Talk about a global gaze. Look at where that clip freezes. Ripley is part post-human clone and part Alien. Call is an inhuman robot. This scene is the great conversation between the posthuman, the inhuman, and the human. Call would like to be human and her suggestion to Ripley to "look at her" is one of self-loathing, but it is also one of longing. A longing to be seen, to be an image and to be self-aware. In this sense she may perceive herself pre-human, as if the possibility for technology to allow her to be self-aware might someday exist (It seems she'd have to be self-aware to recognize her inability to be self-aware, but that seems to lead us down the yellow brick road of "you had a heart this whole time," a truly unproductive path). She is jealous of Ripley's humanness, (even if it is only partial) and her ability to be seen, and at the same time she is repulsed by Ripley’s post-humanness. This notion of needing to be seen harkens back to the Garden of Eden and is consistent with Baudrillard’s concept of not existing, rather being visible. "I am an image-Look! Look [25]!" Call does not actually have the ability to be jealous. Her jealousy is as factitious as her intelligence.
"Artificial intelligence is devoid of intelligence because it is devoid of artifice. True artifice is the artifice of the body in the throes of passion; but since all machines are celibate, they do not suffer that ironical surplus [Flieger 94]."
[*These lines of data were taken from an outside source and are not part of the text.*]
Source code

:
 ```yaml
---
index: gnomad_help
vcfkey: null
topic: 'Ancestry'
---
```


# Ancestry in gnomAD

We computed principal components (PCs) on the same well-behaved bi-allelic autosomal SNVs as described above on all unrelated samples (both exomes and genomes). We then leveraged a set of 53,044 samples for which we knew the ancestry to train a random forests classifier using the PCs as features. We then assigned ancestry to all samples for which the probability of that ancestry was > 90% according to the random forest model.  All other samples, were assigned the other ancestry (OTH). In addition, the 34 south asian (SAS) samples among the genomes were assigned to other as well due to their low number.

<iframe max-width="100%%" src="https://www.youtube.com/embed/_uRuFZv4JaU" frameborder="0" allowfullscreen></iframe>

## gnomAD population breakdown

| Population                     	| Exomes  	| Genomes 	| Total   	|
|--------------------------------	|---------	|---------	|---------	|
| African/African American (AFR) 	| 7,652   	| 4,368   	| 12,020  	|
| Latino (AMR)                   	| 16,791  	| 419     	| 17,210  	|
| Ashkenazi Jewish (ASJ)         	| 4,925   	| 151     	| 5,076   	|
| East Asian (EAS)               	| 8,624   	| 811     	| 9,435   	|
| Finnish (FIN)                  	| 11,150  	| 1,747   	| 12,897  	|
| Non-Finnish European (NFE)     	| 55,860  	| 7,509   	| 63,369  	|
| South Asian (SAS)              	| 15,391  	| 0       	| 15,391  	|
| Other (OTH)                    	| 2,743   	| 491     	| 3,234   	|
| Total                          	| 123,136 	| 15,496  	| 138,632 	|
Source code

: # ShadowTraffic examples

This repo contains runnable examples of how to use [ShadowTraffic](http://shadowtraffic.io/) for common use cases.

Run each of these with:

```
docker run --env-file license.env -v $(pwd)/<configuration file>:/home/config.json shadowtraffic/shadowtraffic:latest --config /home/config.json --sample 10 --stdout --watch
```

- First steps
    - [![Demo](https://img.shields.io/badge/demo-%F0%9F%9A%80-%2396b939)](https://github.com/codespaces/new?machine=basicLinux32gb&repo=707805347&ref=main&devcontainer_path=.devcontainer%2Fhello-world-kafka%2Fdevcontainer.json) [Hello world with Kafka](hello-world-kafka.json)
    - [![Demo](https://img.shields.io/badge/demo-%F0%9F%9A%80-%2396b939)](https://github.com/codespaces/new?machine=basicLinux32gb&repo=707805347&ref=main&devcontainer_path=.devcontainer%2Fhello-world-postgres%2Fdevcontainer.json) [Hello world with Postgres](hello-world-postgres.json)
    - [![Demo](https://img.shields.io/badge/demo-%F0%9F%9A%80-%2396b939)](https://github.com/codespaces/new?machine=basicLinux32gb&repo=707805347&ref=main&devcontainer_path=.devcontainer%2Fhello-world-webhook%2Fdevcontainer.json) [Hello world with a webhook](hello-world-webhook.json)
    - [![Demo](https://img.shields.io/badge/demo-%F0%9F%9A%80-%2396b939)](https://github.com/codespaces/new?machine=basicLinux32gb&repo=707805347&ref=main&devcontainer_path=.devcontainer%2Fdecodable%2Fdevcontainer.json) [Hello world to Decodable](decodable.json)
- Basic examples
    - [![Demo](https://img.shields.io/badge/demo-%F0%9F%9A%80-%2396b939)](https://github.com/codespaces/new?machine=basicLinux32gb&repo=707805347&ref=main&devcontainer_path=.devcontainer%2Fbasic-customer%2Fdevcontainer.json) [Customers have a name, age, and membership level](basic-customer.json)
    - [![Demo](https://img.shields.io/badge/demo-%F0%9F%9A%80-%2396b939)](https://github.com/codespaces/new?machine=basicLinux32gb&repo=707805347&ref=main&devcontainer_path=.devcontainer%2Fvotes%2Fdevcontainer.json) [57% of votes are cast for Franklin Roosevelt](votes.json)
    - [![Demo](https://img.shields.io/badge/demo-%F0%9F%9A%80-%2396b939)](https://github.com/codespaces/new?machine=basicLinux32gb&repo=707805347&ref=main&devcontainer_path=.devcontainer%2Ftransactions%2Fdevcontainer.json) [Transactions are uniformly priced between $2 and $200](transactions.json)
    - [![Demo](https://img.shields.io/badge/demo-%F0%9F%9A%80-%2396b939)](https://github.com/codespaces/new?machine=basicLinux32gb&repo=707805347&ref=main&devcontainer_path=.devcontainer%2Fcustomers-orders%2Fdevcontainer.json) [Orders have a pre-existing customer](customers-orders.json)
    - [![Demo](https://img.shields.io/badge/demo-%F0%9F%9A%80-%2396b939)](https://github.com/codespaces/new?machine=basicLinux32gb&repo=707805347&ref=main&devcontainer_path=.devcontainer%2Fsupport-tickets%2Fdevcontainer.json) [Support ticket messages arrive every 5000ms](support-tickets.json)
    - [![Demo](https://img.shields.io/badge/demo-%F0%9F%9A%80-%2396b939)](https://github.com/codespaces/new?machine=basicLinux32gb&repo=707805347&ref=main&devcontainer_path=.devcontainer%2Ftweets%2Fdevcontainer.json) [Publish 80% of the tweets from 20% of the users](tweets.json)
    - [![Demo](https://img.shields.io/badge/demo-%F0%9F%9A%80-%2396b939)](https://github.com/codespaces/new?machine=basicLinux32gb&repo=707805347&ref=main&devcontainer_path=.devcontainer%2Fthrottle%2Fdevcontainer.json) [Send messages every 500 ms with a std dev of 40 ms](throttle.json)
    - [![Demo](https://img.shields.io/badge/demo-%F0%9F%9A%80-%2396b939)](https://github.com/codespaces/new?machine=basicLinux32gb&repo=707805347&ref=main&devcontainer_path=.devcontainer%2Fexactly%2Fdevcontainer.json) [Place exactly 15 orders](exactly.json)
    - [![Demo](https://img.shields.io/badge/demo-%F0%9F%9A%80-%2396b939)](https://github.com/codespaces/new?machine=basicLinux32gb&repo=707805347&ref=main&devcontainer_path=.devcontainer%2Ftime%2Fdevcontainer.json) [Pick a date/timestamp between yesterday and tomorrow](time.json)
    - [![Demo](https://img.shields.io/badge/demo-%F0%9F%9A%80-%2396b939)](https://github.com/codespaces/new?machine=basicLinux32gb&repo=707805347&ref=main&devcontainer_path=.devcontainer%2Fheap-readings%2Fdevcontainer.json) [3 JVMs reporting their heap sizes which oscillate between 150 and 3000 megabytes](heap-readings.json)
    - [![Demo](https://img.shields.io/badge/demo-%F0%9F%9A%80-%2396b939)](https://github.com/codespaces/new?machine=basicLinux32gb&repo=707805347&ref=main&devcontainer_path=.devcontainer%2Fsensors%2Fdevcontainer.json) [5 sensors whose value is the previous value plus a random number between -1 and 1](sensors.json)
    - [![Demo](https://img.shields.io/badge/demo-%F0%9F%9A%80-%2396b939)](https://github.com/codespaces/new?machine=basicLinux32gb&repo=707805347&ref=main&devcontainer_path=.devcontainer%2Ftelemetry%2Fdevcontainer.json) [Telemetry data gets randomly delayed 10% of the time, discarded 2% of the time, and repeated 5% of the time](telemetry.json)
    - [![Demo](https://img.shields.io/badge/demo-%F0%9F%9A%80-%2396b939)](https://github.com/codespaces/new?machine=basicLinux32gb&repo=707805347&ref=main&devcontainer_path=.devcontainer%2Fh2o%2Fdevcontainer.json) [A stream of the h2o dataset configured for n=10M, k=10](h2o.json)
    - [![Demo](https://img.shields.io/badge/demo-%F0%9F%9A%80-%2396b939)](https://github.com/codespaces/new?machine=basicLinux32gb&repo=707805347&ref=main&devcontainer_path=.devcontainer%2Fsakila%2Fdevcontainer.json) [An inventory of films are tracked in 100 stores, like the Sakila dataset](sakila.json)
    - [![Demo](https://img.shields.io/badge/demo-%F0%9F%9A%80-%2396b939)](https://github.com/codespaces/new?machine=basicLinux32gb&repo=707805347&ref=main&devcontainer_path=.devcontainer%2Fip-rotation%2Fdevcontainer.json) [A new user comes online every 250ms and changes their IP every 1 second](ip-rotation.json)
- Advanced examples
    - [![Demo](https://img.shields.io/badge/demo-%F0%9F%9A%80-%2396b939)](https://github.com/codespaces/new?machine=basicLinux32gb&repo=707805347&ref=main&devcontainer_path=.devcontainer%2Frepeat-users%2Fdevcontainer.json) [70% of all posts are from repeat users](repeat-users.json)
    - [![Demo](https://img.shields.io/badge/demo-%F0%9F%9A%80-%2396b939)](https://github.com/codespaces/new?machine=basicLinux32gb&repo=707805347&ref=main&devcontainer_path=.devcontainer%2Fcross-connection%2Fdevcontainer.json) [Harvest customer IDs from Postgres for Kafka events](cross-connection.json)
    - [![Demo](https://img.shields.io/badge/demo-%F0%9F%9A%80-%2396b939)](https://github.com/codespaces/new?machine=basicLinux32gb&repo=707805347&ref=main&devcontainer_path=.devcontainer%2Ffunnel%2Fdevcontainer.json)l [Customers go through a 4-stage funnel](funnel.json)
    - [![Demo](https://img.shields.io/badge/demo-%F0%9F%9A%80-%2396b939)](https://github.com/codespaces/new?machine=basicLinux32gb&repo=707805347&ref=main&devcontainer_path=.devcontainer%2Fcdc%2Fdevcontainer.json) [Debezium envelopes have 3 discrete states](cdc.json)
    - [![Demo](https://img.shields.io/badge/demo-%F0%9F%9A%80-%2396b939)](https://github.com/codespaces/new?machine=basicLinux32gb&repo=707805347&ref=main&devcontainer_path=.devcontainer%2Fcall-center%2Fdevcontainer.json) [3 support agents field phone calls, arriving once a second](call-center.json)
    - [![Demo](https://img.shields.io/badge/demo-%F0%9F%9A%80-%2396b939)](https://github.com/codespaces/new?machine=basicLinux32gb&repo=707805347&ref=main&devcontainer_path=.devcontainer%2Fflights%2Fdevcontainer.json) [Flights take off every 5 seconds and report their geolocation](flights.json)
Perhaps in the movies they can appear to suffer that ironical surplus. Within the context of the movie, it is suggested that you can have sex with a robot. Call might be capable of mimicking the act of lovemaking and perhaps "performing" the feelings involved with sex, but these too would be factitious. One calls to mind the sex scene between Deckard and Rachael in Blade Runner. Their performance is absurd because it is potentially mimetic. It is a hodge-podge of scenes and lines recited from movies in a type of asemsexblage.

The scene preceding Call and Ripley's "heart to heart" should not be overlooked. It parallels the crucifixion, which incontrovertibly precedes the resurrection of Jesus Christ. Christ's last words, "Father why hast thou forsaken me," are nearly spelled out on the screen. Wren yells a command to Father and then questions Father and his new found disobedience toward man. Call answers on the loud speakers that, "Father, (i.e. the Creator) is dead...asshole," and with his death, the need for a creator also dies. Clearly, she invests her longing for self-awareness entirely in the hope of technology. Clearly? Hardly. If her hope were truly in technology then perhaps she would be supportive of Wren's goals, which are for the good of all humanity, through the guise of science.. This illustrates perfectly the paradoxical nature of the film and could provide a reason, other than the obvious, for the Alien's inhuman behavior.

Slavoj Zizek writes...
"This is also what makes it so unbearable to witness the last moments of people who know they are shortly going to die and are in this sense already living-dead - again, imagine that we would have discovered, among the ruins of the Twin Towers, a video camera which magically survived the crash intact and is full of shots of what went on among the passengers of the plane in the minutes before it crashed into one of the Towers. In all these cases, it is that, effectively, we would have seen things as they are "in themselves", outside human coordinates, outside our human reality - we would have seen the world with inhuman eyes. (Maybe the US authorities do possess such shots and, for understandable reasons, are keeping them secret.)" [lacan.com]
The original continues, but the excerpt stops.